Since the 1960s, developments in technology, fertilizer use, and global trade have kept food production in step with the growing global population, although overall inequality has still made millions of people malnourished.
However, the latest research published in “Nature Climate Change”
By 2050, the global population will increase to 9 billion. The Food and Agriculture Organization of the United Nations estimates that food production will have to increase by about 70%, annual crop production will increase by nearly 1 billion tons, and meat production will soar. So far, more than 200 million tons per year.
At the same time, global temperature is rising at a rate that scientists warn of being extremely dangerous to human civilization.
Cornell University economist Ariel Ortiz-Bobea, who led the study, said: “The impact has exceeded my expectations.”
“This is a big surprise for me. My concern is that agricultural research and development will take decades to translate into higher productivity. The projected temperature rise is so fast, I don’t know if we will follow This step.”

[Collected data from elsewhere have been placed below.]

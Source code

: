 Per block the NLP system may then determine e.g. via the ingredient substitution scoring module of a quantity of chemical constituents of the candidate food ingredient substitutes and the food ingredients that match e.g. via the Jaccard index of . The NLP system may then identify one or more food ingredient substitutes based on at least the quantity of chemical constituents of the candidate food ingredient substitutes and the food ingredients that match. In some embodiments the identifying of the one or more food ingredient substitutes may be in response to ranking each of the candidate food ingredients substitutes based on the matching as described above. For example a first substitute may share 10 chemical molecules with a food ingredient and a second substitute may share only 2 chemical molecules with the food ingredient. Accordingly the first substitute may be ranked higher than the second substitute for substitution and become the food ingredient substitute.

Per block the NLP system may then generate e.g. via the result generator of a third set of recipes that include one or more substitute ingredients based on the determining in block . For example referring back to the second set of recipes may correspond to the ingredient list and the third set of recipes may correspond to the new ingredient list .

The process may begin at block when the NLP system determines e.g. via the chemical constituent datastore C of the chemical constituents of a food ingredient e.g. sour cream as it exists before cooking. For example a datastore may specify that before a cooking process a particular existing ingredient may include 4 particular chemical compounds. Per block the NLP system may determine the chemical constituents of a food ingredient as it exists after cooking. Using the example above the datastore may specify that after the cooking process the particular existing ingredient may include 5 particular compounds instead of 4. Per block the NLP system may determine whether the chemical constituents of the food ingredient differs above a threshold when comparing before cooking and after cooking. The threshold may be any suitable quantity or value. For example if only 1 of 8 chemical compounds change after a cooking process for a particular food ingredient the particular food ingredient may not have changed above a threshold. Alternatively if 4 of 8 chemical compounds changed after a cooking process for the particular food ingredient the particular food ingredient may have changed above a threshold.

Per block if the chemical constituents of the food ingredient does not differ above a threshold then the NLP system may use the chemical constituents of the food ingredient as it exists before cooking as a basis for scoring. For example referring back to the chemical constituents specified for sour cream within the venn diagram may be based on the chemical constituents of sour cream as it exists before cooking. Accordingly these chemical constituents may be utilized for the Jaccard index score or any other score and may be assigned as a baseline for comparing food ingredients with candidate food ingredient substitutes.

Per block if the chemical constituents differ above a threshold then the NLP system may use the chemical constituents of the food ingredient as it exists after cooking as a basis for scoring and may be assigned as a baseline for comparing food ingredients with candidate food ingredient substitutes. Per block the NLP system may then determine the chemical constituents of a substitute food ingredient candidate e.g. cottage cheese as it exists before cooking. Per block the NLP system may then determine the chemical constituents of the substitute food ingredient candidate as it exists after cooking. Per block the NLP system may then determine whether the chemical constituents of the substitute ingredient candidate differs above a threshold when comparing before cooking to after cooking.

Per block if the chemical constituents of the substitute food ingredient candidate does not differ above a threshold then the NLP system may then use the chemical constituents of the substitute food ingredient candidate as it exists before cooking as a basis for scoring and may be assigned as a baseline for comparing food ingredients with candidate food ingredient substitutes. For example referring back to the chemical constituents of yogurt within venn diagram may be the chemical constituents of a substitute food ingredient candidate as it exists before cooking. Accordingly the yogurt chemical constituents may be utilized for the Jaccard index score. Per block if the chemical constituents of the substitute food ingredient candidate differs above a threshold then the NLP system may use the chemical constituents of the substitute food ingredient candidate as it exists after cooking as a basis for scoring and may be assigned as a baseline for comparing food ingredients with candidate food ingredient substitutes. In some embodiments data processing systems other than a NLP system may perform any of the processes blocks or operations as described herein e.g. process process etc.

The study uses models to determine how climate change affects this relationship, thereby measuring productivity through inputs (such as labor, fertilizer, and equipment) and the output of the food they produce.
Although agriculture has generally become more efficient in recent decades, more and more heat waves have threatened agriculture. These heat waves have exhausted farm workers and caused certain crops to wither. Extreme weather events and droughts can also affect farm yields, especially small-scale farms in poor countries.
In 2019, scientists who analyzed the top ten global crops that provide most of our food calories found that climate change is reducing the global production of staple foods such as rice and wheat. Similarly, less affluent countries are also hit hardest by this situation.
Intensive farming to increase production has caused serious environmental damage. This is due to the deforestation of pastures, the loss of valuable topsoil, the pollution of pesticides and the release of large amounts of greenhouse gases, which contribute to global heating. contribution.
Ortiz-Bobea said: “We ultimately want to increase productivity in a changing climate, but this is a bad way to increase inputs such as land and water.” “If we increase productivity, we can have a smaller environmental footprint. To produce more products.”
Columbia University food safety and climate researcher Weston Anderson (Weston Anderson) was not involved in the study. He said that this new study provides new insights into the extent of people’s impact on agriculture.
He said: “Central America and the Sahel are the areas where agricultural productivity has fallen the most, including some of the most food-insecure countries in the world. This is a worrying issue.”
“This means that people who are already food-insecure are bearing the heaviest burden of climate change and emphasize the importance of making every effort to immediately improve agricultural production in these vulnerable areas.”